> **DIRECTIONS FOR THIS TASK**: Across the whole listing, state how many lines include "Projeto". Add nothing to that number.

> **DATA**:
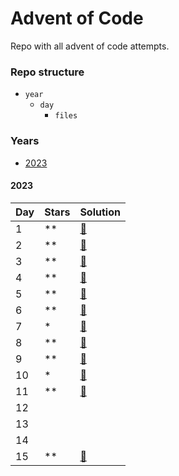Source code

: # Advent of Code <!-- omit in toc -->

Repo with all advent of code attempts.

### Repo structure <!-- omit in toc -->

- `year`
  - `day`
    - `files`
### Years <!-- omit in toc -->

- [2023](#2023)

#### 2023

| Day | Stars | Solution                                                        |
| --- | ----- | --------------------------------------------------------------- |
| 1   | **    | [🔗](https://github.com/sccreeper/aoc/blob/main/2023/1/main.go)  |
| 2   | **    | [🔗](https://github.com/sccreeper/aoc/blob/main/2023/2/main.go)  |
| 3   | **    | [🔗](https://github.com/sccreeper/aoc/blob/main/2023/3/main.go)  |
| 4   | **    | [🔗](https://github.com/sccreeper/aoc/blob/main/2023/4/main.go)  |
| 5   | **    | [🔗](https://github.com/sccreeper/aoc/blob/main/2023/5/main.go)  |
| 6   | **    | [🔗](https://github.com/sccreeper/aoc/blob/main/2023/6/main.go)  |
| 7   | *     | [🔗](https://github.com/sccreeper/aoc/blob/main/2023/7/main.go)  |
| 8   | **    | [🔗](https://github.com/sccreeper/aoc/blob/main/2023/8/main.go)  |
| 9   | **    | [🔗](https://github.com/sccreeper/aoc/blob/main/2023/9/main.go)  |
| 10  | *     | [🔗](https://github.com/sccreeper/aoc/blob/main/2023/10/main.go) |
| 11  | **    | [🔗](https://github.com/sccreeper/aoc/blob/main/2023/11/main.go) |
| 12  |       |                                                                 |
| 13  |       |                                                                 |
| 14  |       |                                                                 |
| 15  | **    | [🔗](https://github.com/sccreeper/aoc/blob/main/2023/11/main.go) |

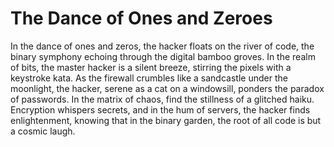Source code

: # The Dance of Ones and Zeroes

In the dance of ones and zeros, the hacker floats on the river of code, the binary symphony echoing through the digital bamboo groves. In the realm of bits, the master hacker is a silent breeze, stirring the pixels with a keystroke kata. As the firewall crumbles like a sandcastle under the moonlight, the hacker, serene as a cat on a windowsill, ponders the paradox of passwords. In the matrix of chaos, find the stillness of a glitched haiku. Encryption whispers secrets, and in the hum of servers, the hacker finds enlightenment, knowing that in the binary garden, the root of all code is but a cosmic laugh.
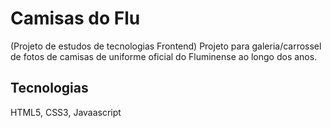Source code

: # Camisas do Flu
(Projeto de estudos de tecnologias Frontend)
Projeto para galeria/carrossel de fotos de camisas de uniforme oficial do Fluminense ao longo dos anos.

## Tecnologias
HTML5, CSS3, Javaascript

> **REPLY TO THE TASK**: 2